Global Markets Plunge as Hormuz Crisis Sends Oil Prices Soaring

Global financial markets began the week under heavy pressure as stock markets tumbled and oil prices surged dramatically. On Monday, crude oil briefly approached $120 per barrel — the highest level seen since the summer of 2022.


The sharp rise followed escalating tensions involving the United States, Israel, and Iran, which effectively shut down the Strait of Hormuz, one of the world’s most critical energy corridors. This narrow waterway is responsible for transporting nearly 20% of the world’s daily oil supply, making any disruption there a major shock to global energy markets.

Oil Surge Triggers Market Sell-Off

Brent crude briefly climbed to $119.50 per barrel before retreating to around $102 after reports that G7 finance ministers were considering a coordinated release from strategic petroleum reserves.

Similarly, U.S. benchmark crude spiked to $119.48 before settling near the $100 level. Despite the pullback, the move represented one of the largest single-day percentage gains for Brent crude in decades.

Equity markets reacted quickly to the surge in energy prices:

  • The S&P 500 fell 1.3%.
  • The Dow Jones Industrial Average dropped about 721 points, or 1.5%.
  • The Nasdaq Composite declined 1.2%.

Asian markets saw even sharper declines. Japan’s Nikkei 225 plunged 5.2%, while South Korea’s Kospi index lost 6%. In Europe, France’s CAC 40 fell 1.7% and Britain’s FTSE 100 dropped 1.9%.

Meanwhile, the Cboe Volatility Index (VIX), often referred to as Wall Street’s “fear gauge,” surged to its highest level in nearly a year.

Rising Fears of Stagflation

The sudden surge in oil prices has intensified concerns about stagflation — a troubling economic environment characterized by slow growth combined with persistent inflation.

Companies highly exposed to fuel costs were among the hardest hit during the market sell-off.

  • Carnival shares dropped 7.3%.
  • United Airlines fell 6.9%.

Energy strategists warn that if the Strait of Hormuz remains closed for several weeks, oil prices could potentially climb to $150 per barrel. Analysts suggest that without a rapid diplomatic resolution, the oil market could face severe supply disruptions.

A Difficult Moment for Central Banks

The oil shock is hitting an already fragile global economy.

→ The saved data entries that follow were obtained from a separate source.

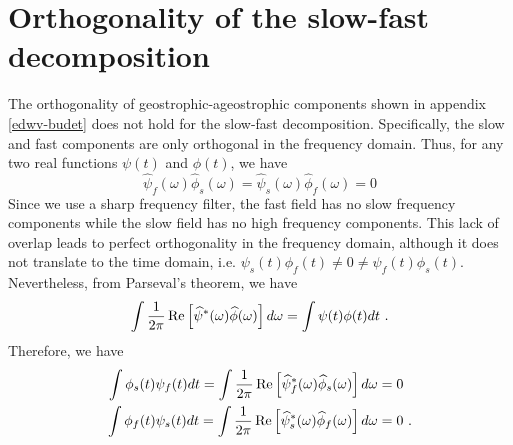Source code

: \documentclass[../Rajarshi-thesis-draft.tex]{subfiles}
\begin{document}
\section{Orthogonality of the slow-fast decomposition}\label{edwv-sfdet}

The orthogonality of geostrophic-ageostrophic components shown in appendix \ref{edwv-budet} does not hold for the slow-fast decomposition. Specifically, the slow and fast components are only orthogonal in the frequency domain. Thus, for any two real functions $\psi(t)$ and $\phi(t)$, we have
\begin{equation}
    \label{edwv-sff}
    \hat{\psi}_f(\omega) \hat{\phi}_s(\omega) = \hat{\psi}_s(\omega) \hat{\phi}_f(\omega) = 0
\end{equation} 
Since we use  a sharp frequency filter, the fast field has no slow frequency components while the slow field has no high frequency components. This lack of overlap leads to perfect orthogonality in the frequency domain, although it does not translate to the time domain, i.e. $\psi_s(t)\phi_f(t)\neq 0 \neq \psi_f(t)\phi_s(t)$. Nevertheless, from Parseval's theorem, we have 
\begin{align}
 \begin{split}
 \int \frac{1}{2\pi} \operatorname{Re}\left[\widehat{\psi}^*(\omega) \widehat{\phi}(\omega) \right] d\omega = \int \psi(t)\phi(t) dt \ .
 \end{split}
\end{align}
Therefore, we have 
\begin{align}
 \label{edwv-sforth}
 \begin{split}
 \int \phi_s(t)\psi_f(t) dt= \int\frac{1}{2\pi} \operatorname{Re}\left[\widehat{\psi}_f^*(\omega) \widehat{\phi}_s(\omega) \right] d\omega &= 0 \\ 
 \int \phi_f(t)\psi_s(t) dt= \int\frac{1}{2\pi} \operatorname{Re}\left[\widehat{\psi}_s^*(\omega) \widehat{\phi}_f(\omega) \right] d\omega &= 0 \ .
 \end{split}
\end{align}
\end{document}
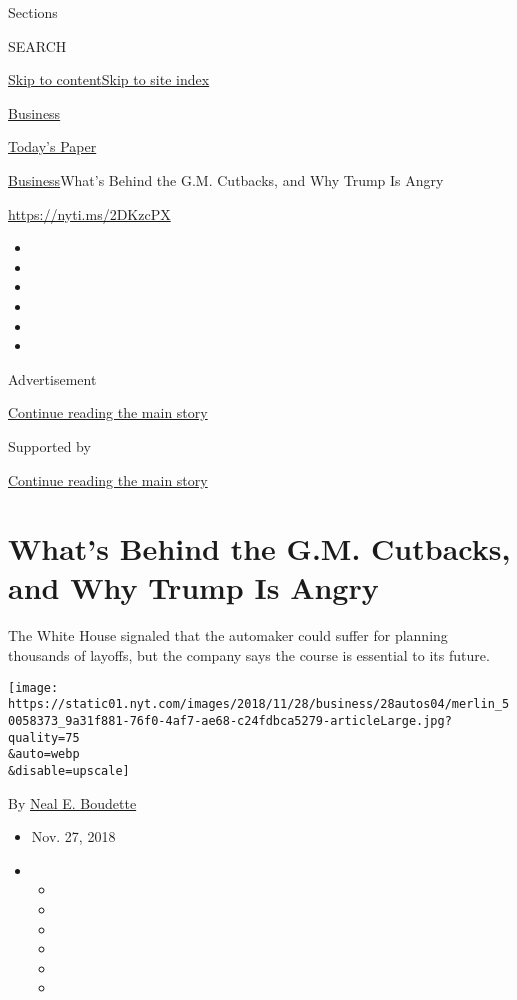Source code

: Sections

SEARCH

\protect\hyperlink{site-content}{Skip to
content}\protect\hyperlink{site-index}{Skip to site index}

\href{https://www.nytimes.com/section/business}{Business}

\href{https://myaccount.nytimes.com/auth/login?response_type=cookie\&client_id=vi}{}

\href{https://www.nytimes.com/section/todayspaper}{Today's Paper}

\href{/section/business}{Business}\textbar{}What's Behind the G.M.
Cutbacks, and Why Trump Is Angry

\url{https://nyti.ms/2DKzcPX}

\begin{itemize}
\item
\item
\item
\item
\item
\item
\end{itemize}

Advertisement

\protect\hyperlink{after-top}{Continue reading the main story}

Supported by

\protect\hyperlink{after-sponsor}{Continue reading the main story}

\hypertarget{whats-behind-the-gm-cutbacks-and-why-trump-is-angry}{%
\section{What's Behind the G.M. Cutbacks, and Why Trump Is
Angry}\label{whats-behind-the-gm-cutbacks-and-why-trump-is-angry}}

The White House signaled that the automaker could suffer for planning
thousands of layoffs, but the company says the course is essential to
its future.

\texttt{[image: https://static01.nyt.com/images/2018/11/28/business/28autos04/merlin\_50058373\_9a31f881-76f0-4af7-ae68-c24fdbca5279-articleLarge.jpg?quality=75\\\&auto=webp\\\&disable=upscale]}

By \href{https://www.nytimes.com/by/neal-e-boudette}{Neal E. Boudette}

\begin{itemize}
\item
  Nov. 27, 2018
\item
  \begin{itemize}
  \item
  \item
  \item
  \item
  \item
  \item
  \end{itemize}
\end{itemize}

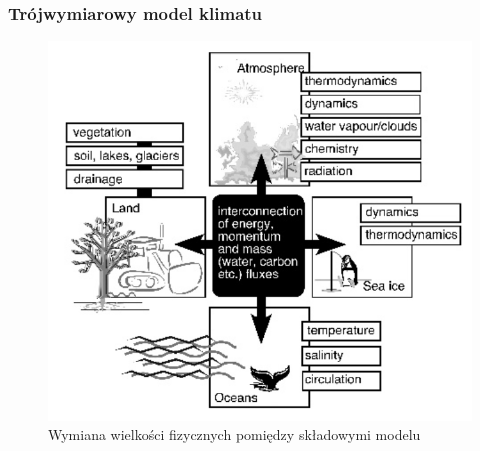 \documentclass{beamer}
\begin{document}
\begin{frame}
	\frametitle{Trójwymiarowy model klimatu}
			\begin{figure}[h]
			\begin{center}
				\includegraphics[width=0.6\linewidth]{images/Figure6.png}
				\caption{Wymiana wielkości fizycznych pomiędzy składowymi modelu}
			\end{center}
		\end{figure}
\end{frame}
\end{document}
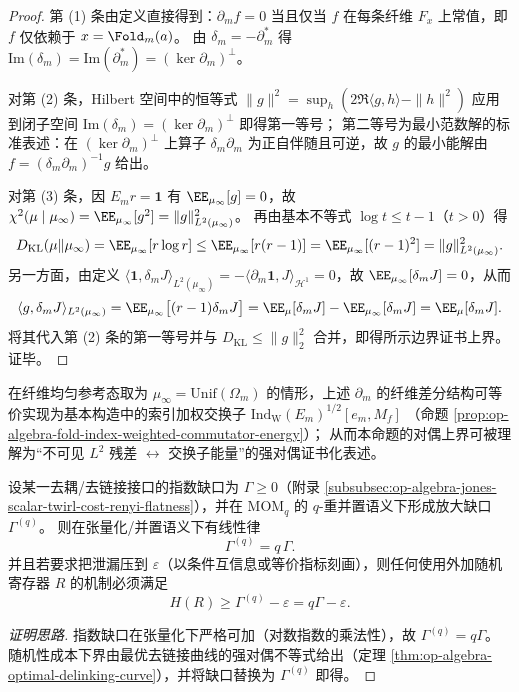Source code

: \begin{proof}
第 (1) 条由定义直接得到：\(\partial_m f=0\) 当且仅当 \(f\) 在每条纤维 \(F_x\) 上常值，即 \(f\) 仅依赖于 \(x=\Fold_m(a)\)。
由 \(\delta_m=-\partial_m^\ast\) 得 \(\mathrm{Im}(\delta_m)=\mathrm{Im}(\partial_m^\ast)=(\ker\partial_m)^\perp\)。
\par
对第 (2) 条，Hilbert 空间中的恒等式
\(
\|g\|^2=\sup_{h}(2\Re\langle g,h\rangle-\|h\|^2)
\)
应用到闭子空间 \(\mathrm{Im}(\delta_m)=(\ker\partial_m)^\perp\) 即得第一等号；
第二等号为最小范数解的标准表述：在 \((\ker\partial_m)^\perp\) 上算子 \(\delta_m\partial_m\) 为正自伴随且可逆，故 \(g\) 的最小能解由 \(f=(\delta_m\partial_m)^{-1}g\) 给出。
\par
对第 (3) 条，因 \(E_m r=\mathbf 1\) 有 \(\EE_{\mu_\infty}[g]=0\)，故
\(
\chi^2(\mu\mid\mu_\infty)=\EE_{\mu_\infty}[g^2]=\|g\|_{L^2(\mu_\infty)}^2
\)。
再由基本不等式 \(\log t\le t-1\)（\(t>0\)）得
\[
D_{\mathrm{KL}}(\mu\|\mu_\infty)
=\EE_{\mu_\infty}[r\log r]
\le \EE_{\mu_\infty}[r(r-1)]
=\EE_{\mu_\infty}[(r-1)^2]
=\|g\|_{L^2(\mu_\infty)}^2.
\]
另一方面，由定义 \(\langle \mathbf 1,\delta_m J\rangle_{L^2(\mu_\infty)}=-\langle \partial_m\mathbf 1,J\rangle_{\mathcal H^1}=0\)，故 \(\EE_{\mu_\infty}[\delta_m J]=0\)，从而
\[
\langle g,\delta_m J\rangle_{L^2(\mu_\infty)}
=\EE_{\mu_\infty}\bigl[(r-1)\delta_m J\bigr]
=\EE_\mu[\delta_m J]-\EE_{\mu_\infty}[\delta_m J]
=\EE_\mu[\delta_m J].
\]
将其代入第 (2) 条的第一等号并与 \(D_{\mathrm{KL}}\le \|g\|_2^2\) 合并，即得所示边界证书上界。证毕。
\end{proof}

\begin{remark}\label{rem:xi-fiber-uniformization-stokes-stein-jones-commutator}
在纤维均匀参考态取为 \(\mu_\infty=\mathrm{Unif}(\Omega_m)\) 的情形，上述 \(\partial_m\) 的纤维差分结构可等价实现为基本构造中的索引加权交换子
\(
\mathrm{Ind}_{\mathrm W}(E_m)^{1/2}[e_m,M_f]
\)
（命题 \ref{prop:op-algebra-fold-index-weighted-commutator-energy}）；
从而本命题的对偶上界可被理解为“不可见 \(L^2\) 残差 \(\leftrightarrow\) 交换子能量”的强对偶证书化表述。
\end{remark}

\begin{corollary}\label{cor:xi-momq-gap-linear-amplification-randomness-cost}
设某一去耦/去链接接口的指数缺口为 \(\Gamma\ge 0\)（附录 \ref{subsubsec:op-algebra-jones-scalar-twirl-cost-renyi-flatness}），并在 \(\mathrm{MOM}_q\) 的 \(q\)-重并置语义下形成放大缺口 \(\Gamma^{(q)}\)。
则在张量化/并置语义下有线性律
\[
\boxed{\;\Gamma^{(q)}=q\,\Gamma.\;}
\]
并且若要求把泄漏压到 \(\varepsilon\)（以条件互信息或等价指标刻画），则任何使用外加随机寄存器 \(R\) 的机制必须满足
\[
\boxed{\;H(R)\ge \Gamma^{(q)}-\varepsilon=q\Gamma-\varepsilon.\;}
\]
\end{corollary}
\begin{proof}[证明思路]
指数缺口在张量化下严格可加（对数指数的乘法性），故 \(\Gamma^{(q)}=q\Gamma\)。
随机性成本下界由最优去链接曲线的强对偶不等式给出（定理 \ref{thm:op-algebra-optimal-delinking-curve}），并将缺口替换为 \(\Gamma^{(q)}\) 即得。
\end{proof}

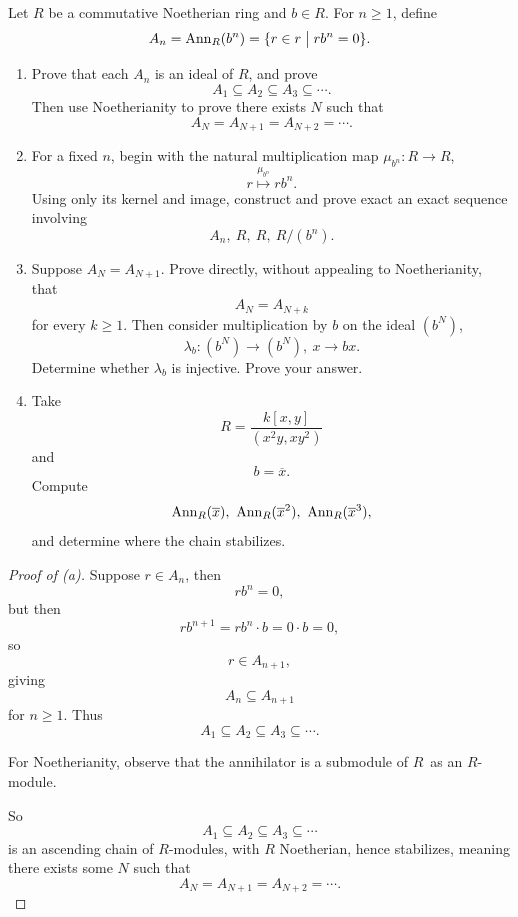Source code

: \documentclass[11pt]{article}
\begin{document}
\begin{prob}
    Let $R$ be a commutative Noetherian ring 
    and $b \in R$. 
    For $n \geq 1$, define 
    \[
        A_n = \Ann_R(b^n) = \{r \in r \bigm| rb^n = 0\}. 
    \]

    \begin{enumerate}[label=(\alph*)]
        \item Prove that each $A_n$ is an ideal of $R$, and prove 
            \[
                A_1 \subseteq A_2 \subseteq A_3 \subseteq 
                \cdots.
            \]
            Then use Noetherianity to prove there exists 
            $N$ such that 
            \[
                A_N = A_{N+1} = A_{N+2} = \cdots. 
            \]
        \item For a fixed $n$, begin with the natural 
            multiplication map $\mu_{b^n} : R \to R$, 
            \[
                r \overset{\mu_{b^n}}\mapsto rb^n.
            \]
            Using only its kernel and image, construct and 
            prove exact an exact sequence involving 
            \[
                A_n, \ R, \ R, \ R/(b^n).
            \]

        \item Suppose $A_N = A_{N+1}$. 
            Prove directly, without appealing to 
            Noetherianity, that 
            \[
                A_N = A_{N+k}
            \]
            for every $k \geq 1$. 
            Then consider multiplication by $b$ on the ideal 
            $(b^N)$, 
            \[
                \lambda_b : (b^N) \to (b^N), \ x \to bx. 
            \]
            Determine whether $\lambda_b$ is injective. 
            Prove your answer. 

        \item Take 
            \[
                R=\frac{k[x,y]}{(x^2y,xy^2)}           
            \]
            and 
            \[
                b = \overline x.
            \]
            Compute 
            \[
                \Ann_R(\overline x), \ \Ann_R(\overline x^2), 
                \ \Ann_R(\overline x^3), 
            \]
            and determine where the chain stabilizes. 

    \end{enumerate}
\end{prob}
\begin{proof}[Proof of (a)]
    Suppose $r \in A_n$, then 
    \[
        rb^n = 0, 
    \]
    but then 
    \[
        rb^{n+1} = rb^n \cdot b = 0 \cdot b = 0, 
    \]
    so 
    \[
        r \in A_{n+1}, 
    \]
    giving 
    \[
        A_n \subseteq A_{n+1}  
    \]
    for $n \geq 1$. 
    Thus 
    \[
        A_1 \subseteq A_2 \subseteq A_3 \subseteq \cdots. 
    \]

    For Noetherianity, observe that the annihilator 
    is a submodule of 
    $R$ as an $R$-module. 

    So 
    \[
        A_1 \subseteq A_2 \subseteq A_3 \subseteq \cdots 
    \]
    is an ascending chain of $R$-modules, with $R$ Noetherian, 
    hence stabilizes, meaning 
    there exists some $N$ such that 
    \[
        A_N = A_{N+1} = A_{N+2} = \cdots. 
    \]
\end{proof}
\end{document}
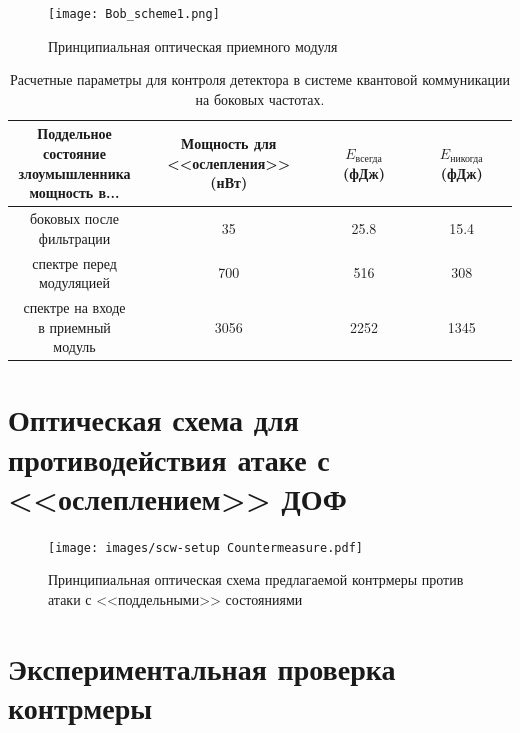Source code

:  
 \begin{figure}[ht]
  \centering
  \texttt{[image: Bob\_scheme1.png]}
  \caption{Принципиальная оптическая приемного модуля}
  \label{fig:Bob}
\end{figure}


\begin{table}
	\caption{\label{tab:blinding}Расчетные параметры для контроля детектора в системе квантовой коммуникации на боковых частотах.}
	\begin{tabular}[t]{c c c c}
	\hline\hline
	\makecell{Поддельное\\состояние\\злоумышленника\\мощность в...} & \makecell{Мощность для\\<<ослепления>> (нВт)} & $E_\text{всегда}$ (фДж) & $E_\text{никогда}$ (фДж) \\
	\hline
	\makecell{боковых после\\ фильтрации} & 35 & 25.8 & 15.4 \\
	\makecell{спектре перед\\ модуляцией} & 700 & 516 & 308 \\
	\makecell{спектре на входе\\ в приемный модуль} & 3056 & 2252 & 1345 \\
	\hline\hline
	\end{tabular}
\end{table}


\pagebreak


\section{Оптическая схема для противодействия атаке с <<ослеплением>> ДОФ} \label{ch:ch3/sec4}


 \begin{figure}[ht]
  \centering
  \texttt{[image: images/scw-setup Countermeasure.pdf]}
  \caption{Принципиальная оптическая схема предлагаемой контрмеры против атаки с <<поддельными>> состояниями}
  \label{fig:countermeasure}
\end{figure}

\pagebreak

\section{Экспериментальная проверка контрмеры} \label{ch:ch3/sec5}


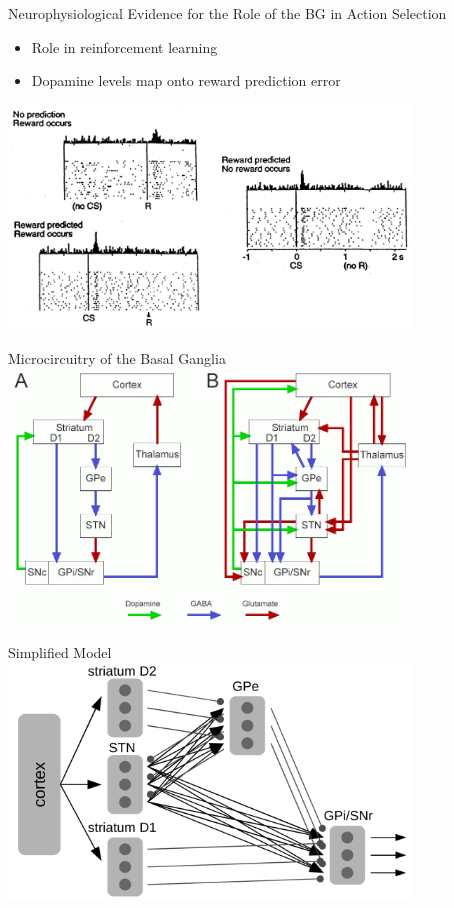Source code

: \documentclass[handout,aspectratio=169]{beamer}
\begin{document}
	\begin{frame}{Neurophysiological Evidence for the Role of the BG in Action Selection}
		\begin{multicols}{2}
		\begin{itemize}
			\setlength{\itemsep}{0.25cm}
			\item Role in reinforcement learning
			\item Dopamine levels map onto reward prediction error
		\end{itemize}
		\end{multicols}
		\centering
		\includegraphics[width=0.8\textwidth]{media/dopamine.png}
	\end{frame}

	\begin{frame}{Microcircuitry of the Basal Ganglia}
		\centering
		\includegraphics[width=0.8\textwidth]{media/basal_ganglia2.png}
	\end{frame}

	\begin{frame}{Simplified Model}
		\centering
		\includegraphics[width=0.8\textwidth]{media/gpr3.png}
	\end{frame}
\end{document}
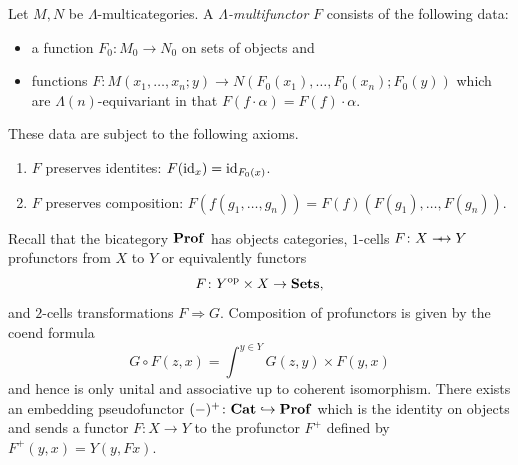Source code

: \begin{Defi}
Let $M, N$ be $\Lambda$-multicategories. A \emph{$\Lambda$-multifunctor} $F$ consists of the following data:
\begin{itemize}
\item a function $F_{0} \colon M_{0} \rightarrow N_{0}$ on sets of objects and
\item functions $F \colon M(x_1, \ldots, x_n; y) \rightarrow N(F_{0}(x_1), \ldots, F_{0}(x_n); F_{0}(y))$ which are $\Lambda(n)$-equivariant in that $F(f \cdot \alpha) = F(f) \cdot \alpha$.
\end{itemize}
These data are subject to the following axioms.
\begin{enumerate}
\item $F$ preserves identites: $F(\textrm{id}_x) = \textrm{id}_{F_{0}(x)}$.
\item $F$ preserves composition: $F\left( f(g_1, \ldots, g_n) \right) = F(f) \left( F(g_1), \ldots, F(g_n) \right).$
\end{enumerate}
\end{Defi}



Recall that the bicategory $\mathbf{Prof}$ has objects categories, $1$-cells $F \colon X \srarrow Y$ profunctors from $X$ to $Y$ or equivalently functors
  \[
    F \colon Y^{\textrm{op}} \times X \rightarrow \mathbf{Sets},
  \]
and $2$-cells transformations $F \Rightarrow G$. Composition of profunctors is given by the coend formula
  \[
    G \circ F (z,x) = \int^{y \in Y} G(z,y) \times F(y,x)
  \]
and hence is only unital and associative up to coherent isomorphism. There exists an embedding pseudofunctor $(-)^{+} \colon  \mathbf{Cat} \hookrightarrow \mathbf{Prof}$ which is the identity on objects and sends a functor $F \colon X \rightarrow Y$ to the profunctor $F^{+}$ defined by $F^{+}(y,x) = Y(y,Fx)$.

Recent U.S. labor data showed a weakening job market, with employers cutting more positions than they added in February.

This places the U.S. Federal Reserve in a challenging position ahead of its upcoming interest rate decision on March 18. Markets currently expect policymakers to keep interest rates unchanged, but rising energy prices could complicate the inflation outlook.

Geopolitical Tensions Leave Markets on Edge

U.S. President Donald Trump stated that higher oil prices are “a very small price to pay” if it means eliminating Iran’s nuclear threat. Meanwhile, U.S. Energy Secretary Chris Wright said Washington does not intend to target Iran’s energy infrastructure.

Iranian officials, however, indicated that Tehran will maintain control over the Strait of Hormuz until it achieves its strategic objectives.

Some analysts remain cautiously optimistic, suggesting that new oil supply coming online in the coming months could eventually stabilize markets and push prices lower.

For now, however, the outlook for global markets depends largely on a single critical question:

Will the Strait of Hormuz reopen soon, or will the world face a prolonged energy shock?